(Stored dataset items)
"""

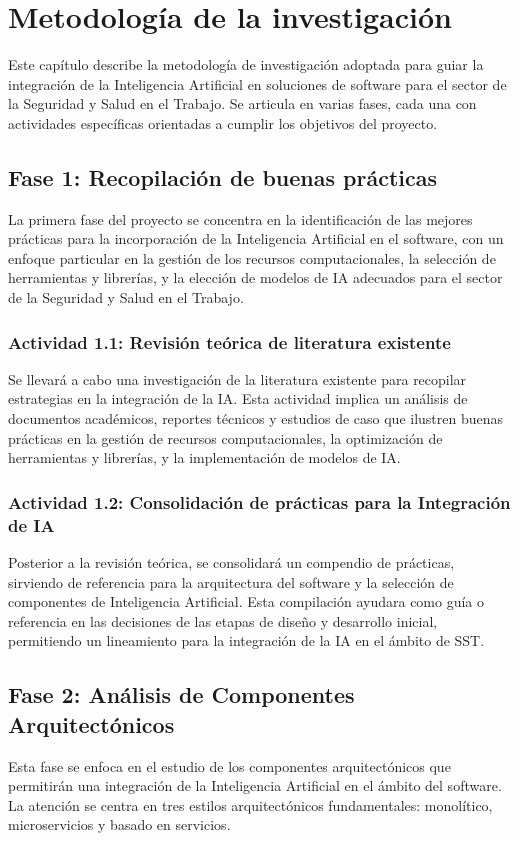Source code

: \section{Metodología de la investigación}
Este capítulo describe la metodología de investigación adoptada para guiar la integración de la Inteligencia Artificial en soluciones de software para el sector de la Seguridad y Salud en el Trabajo. Se articula en varias fases, cada una con actividades específicas orientadas a cumplir los objetivos del proyecto.

\subsection{Fase 1: Recopilación de buenas prácticas}
La primera fase del proyecto se concentra en la identificación de las mejores prácticas para la incorporación de la Inteligencia Artificial en el software, con un enfoque particular en la gestión de los recursos computacionales, la selección de herramientas y librerías, y la elección de modelos de IA adecuados para el sector de la Seguridad y Salud en el Trabajo.

\subsubsection{Actividad 1.1: Revisión teórica de literatura existente}
Se llevará a cabo una investigación de la literatura existente para recopilar estrategias en la integración de la IA. Esta actividad implica un análisis de documentos académicos, reportes técnicos y estudios de caso que ilustren buenas prácticas en la gestión de recursos computacionales, la optimización de herramientas y librerías, y la implementación de modelos de IA.

\subsubsection{Actividad 1.2: Consolidación de prácticas para la Integración de IA}
Posterior a la revisión teórica, se consolidará un compendio de prácticas, sirviendo de referencia para la arquitectura del software y la selección de componentes de Inteligencia Artificial. Esta compilación ayudara como guía o referencia en las decisiones de las etapas de diseño y desarrollo inicial, permitiendo un lineamiento para la integración de la IA en el ámbito de SST.





\subsection{Fase 2: Análisis de Componentes Arquitectónicos}
Esta fase se enfoca en el estudio de los componentes arquitectónicos que permitirán una integración de la Inteligencia Artificial en el ámbito del software. La atención se centra en tres estilos arquitectónicos fundamentales: monolítico, microservicios y basado en servicios.

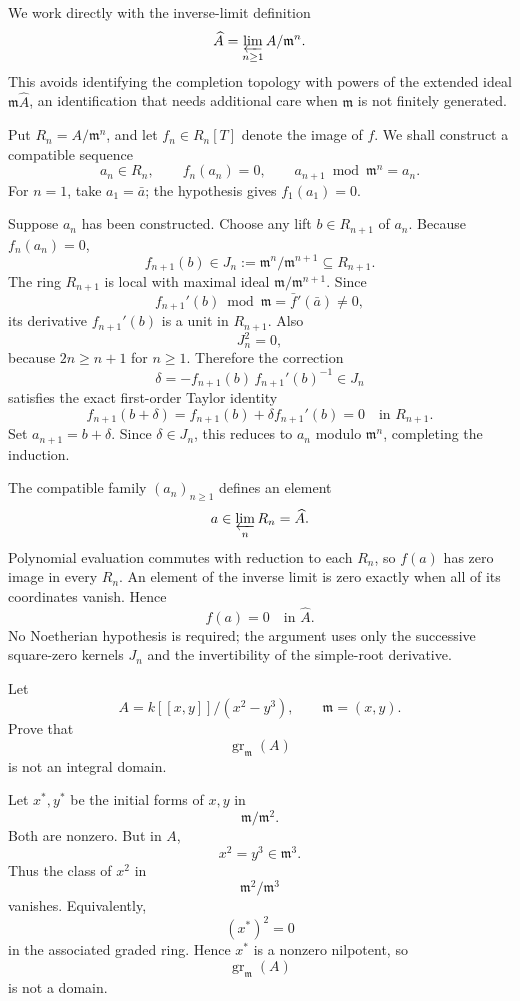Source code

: \begin{solution}
We work directly with the inverse-limit definition
\[
\widehat A=\varprojlim_{n\ge1}A/\mathfrak m^n.
\]
This avoids identifying the completion topology with powers of the
extended ideal \(\mathfrak m\widehat A\), an identification that needs
additional care when \(\mathfrak m\) is not finitely generated.

Put \(R_n=A/\mathfrak m^n\), and let \(f_n\in R_n[T]\) denote the image
of \(f\). We shall construct a compatible sequence
\[
a_n\in R_n,\qquad f_n(a_n)=0,
\qquad a_{n+1}\bmod\mathfrak m^n=a_n.
\]
For \(n=1\), take \(a_1=\bar a\); the hypothesis gives
\(f_1(a_1)=0\).

Suppose \(a_n\) has been constructed. Choose any lift
\(b\in R_{n+1}\) of \(a_n\). Because \(f_n(a_n)=0\),
\[
f_{n+1}(b)\in J_n:=\mathfrak m^n/\mathfrak m^{n+1}
\subseteq R_{n+1}.
\]
The ring \(R_{n+1}\) is local with maximal ideal
\(\mathfrak m/\mathfrak m^{n+1}\). Since
\[
f_{n+1}'(b)\bmod\mathfrak m=\bar f'(\bar a)\ne0,
\]
its derivative \(f_{n+1}'(b)\) is a unit in \(R_{n+1}\). Also
\[
J_n^2=0,
\]
because \(2n\ge n+1\) for \(n\ge1\). Therefore the correction
\[
\delta=-f_{n+1}(b)\,f_{n+1}'(b)^{-1}\in J_n
\]
satisfies the exact first-order Taylor identity
\[
f_{n+1}(b+\delta)
=f_{n+1}(b)+\delta f_{n+1}'(b)=0
\quad\text{in }R_{n+1}.
\]
Set \(a_{n+1}=b+\delta\). Since \(\delta\in J_n\), this reduces
to \(a_n\) modulo \(\mathfrak m^n\), completing the induction.

The compatible family \((a_n)_{n\ge1}\) defines an element
\[
a\in\varprojlim_n R_n=\widehat A.
\]
Polynomial evaluation commutes with reduction to each \(R_n\), so
\(f(a)\) has zero image in every \(R_n\). An element of the inverse
limit is zero exactly when all of its coordinates vanish. Hence
\[
\boxed{f(a)=0\quad\text{in }\widehat A.}
\]
No Noetherian hypothesis is required; the argument uses only the
successive square-zero kernels \(J_n\) and the invertibility of the
simple-root derivative.
\end{solution}


\begin{problem}[CP-V-0089]
\label{prob:cp-v-0089}
Let
\[
A=k[[x,y]]/(x^2-y^3),
\qquad
\mathfrak m=(x,y).
\]
Prove that
\[
\operatorname{gr}_{\mathfrak m}(A)
\]
is not an integral domain.
\end{problem}

\begin{solution}
Let \(x^*,y^*\) be the initial forms of \(x,y\) in
\[
\mathfrak m/\mathfrak m^2.
\]
Both are nonzero. But in \(A\),
\[
x^2=y^3\in\mathfrak m^3.
\]
Thus the class of \(x^2\) in
\[
\mathfrak m^2/\mathfrak m^3
\]
vanishes. Equivalently,
\[
(x^*)^2=0
\]
in the associated graded ring. Hence \(x^*\) is a nonzero nilpotent, so
\[
\operatorname{gr}_{\mathfrak m}(A)
\]
is not a domain.
\end{solution}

"""

§ What this task involves
Every line above is to be given again exactly, apart from the pictures.

§ Reply
Source code

: \section{Metodología de la investigación}
Este capítulo describe la metodología de investigación adoptada para guiar la integración de la Inteligencia Artificial en soluciones de software para el sector de la Seguridad y Salud en el Trabajo. Se articula en varias fases, cada una con actividades específicas orientadas a cumplir los objetivos del proyecto.

\subsection{Fase 1: Recopilación de buenas prácticas}
La primera fase del proyecto se concentra en la identificación de las mejores prácticas para la incorporación de la Inteligencia Artificial en el software, con un enfoque particular en la gestión de los recursos computacionales, la selección de herramientas y librerías, y la elección de modelos de IA adecuados para el sector de la Seguridad y Salud en el Trabajo.

\subsubsection{Actividad 1.1: Revisión teórica de literatura existente}
Se llevará a cabo una investigación de la literatura existente para recopilar estrategias en la integración de la IA. Esta actividad implica un análisis de documentos académicos, reportes técnicos y estudios de caso que ilustren buenas prácticas en la gestión de recursos computacionales, la optimización de herramientas y librerías, y la implementación de modelos de IA.

\subsubsection{Actividad 1.2: Consolidación de prácticas para la Integración de IA}
Posterior a la revisión teórica, se consolidará un compendio de prácticas, sirviendo de referencia para la arquitectura del software y la selección de componentes de Inteligencia Artificial. Esta compilación ayudara como guía o referencia en las decisiones de las etapas de diseño y desarrollo inicial, permitiendo un lineamiento para la integración de la IA en el ámbito de SST.





\subsection{Fase 2: Análisis de Componentes Arquitectónicos}
Esta fase se enfoca en el estudio de los componentes arquitectónicos que permitirán una integración de la Inteligencia Artificial en el ámbito del software. La atención se centra en tres estilos arquitectónicos fundamentales: monolítico, microservicios y basado en servicios.

Source code

: \begin{solution}
We work directly with the inverse-limit definition
\[
\widehat A=\varprojlim_{n\ge1}A/\mathfrak m^n.
\]
This avoids identifying the completion topology with powers of the
extended ideal \(\mathfrak m\widehat A\), an identification that needs
additional care when \(\mathfrak m\) is not finitely generated.

Put \(R_n=A/\mathfrak m^n\), and let \(f_n\in R_n[T]\) denote the image
of \(f\). We shall construct a compatible sequence
\[
a_n\in R_n,\qquad f_n(a_n)=0,
\qquad a_{n+1}\bmod\mathfrak m^n=a_n.
\]
For \(n=1\), take \(a_1=\bar a\); the hypothesis gives
\(f_1(a_1)=0\).

Suppose \(a_n\) has been constructed. Choose any lift
\(b\in R_{n+1}\) of \(a_n\). Because \(f_n(a_n)=0\),
\[
f_{n+1}(b)\in J_n:=\mathfrak m^n/\mathfrak m^{n+1}
\subseteq R_{n+1}.
\]
The ring \(R_{n+1}\) is local with maximal ideal
\(\mathfrak m/\mathfrak m^{n+1}\). Since
\[
f_{n+1}'(b)\bmod\mathfrak m=\bar f'(\bar a)\ne0,
\]
its derivative \(f_{n+1}'(b)\) is a unit in \(R_{n+1}\). Also
\[
J_n^2=0,
\]
because \(2n\ge n+1\) for \(n\ge1\). Therefore the correction
\[
\delta=-f_{n+1}(b)\,f_{n+1}'(b)^{-1}\in J_n
\]
satisfies the exact first-order Taylor identity
\[
f_{n+1}(b+\delta)
=f_{n+1}(b)+\delta f_{n+1}'(b)=0
\quad\text{in }R_{n+1}.
\]
Set \(a_{n+1}=b+\delta\). Since \(\delta\in J_n\), this reduces
to \(a_n\) modulo \(\mathfrak m^n\), completing the induction.

The compatible family \((a_n)_{n\ge1}\) defines an element
\[
a\in\varprojlim_n R_n=\widehat A.
\]
Polynomial evaluation commutes with reduction to each \(R_n\), so
\(f(a)\) has zero image in every \(R_n\). An element of the inverse
limit is zero exactly when all of its coordinates vanish. Hence
\[
\boxed{f(a)=0\quad\text{in }\widehat A.}
\]
No Noetherian hypothesis is required; the argument uses only the
successive square-zero kernels \(J_n\) and the invertibility of the
simple-root derivative.
\end{solution}


\begin{problem}[CP-V-0089]
\label{prob:cp-v-0089}
Let
\[
A=k[[x,y]]/(x^2-y^3),
\qquad
\mathfrak m=(x,y).
\]
Prove that
\[
\operatorname{gr}_{\mathfrak m}(A)
\]
is not an integral domain.
\end{problem}

\begin{solution}
Let \(x^*,y^*\) be the initial forms of \(x,y\) in
\[
\mathfrak m/\mathfrak m^2.
\]
Both are nonzero. But in \(A\),
\[
x^2=y^3\in\mathfrak m^3.
\]
Thus the class of \(x^2\) in
\[
\mathfrak m^2/\mathfrak m^3
\]
vanishes. Equivalently,
\[
(x^*)^2=0
\]
in the associated graded ring. Hence \(x^*\) is a nonzero nilpotent, so
\[
\operatorname{gr}_{\mathfrak m}(A)
\]
is not a domain.
\end{solution}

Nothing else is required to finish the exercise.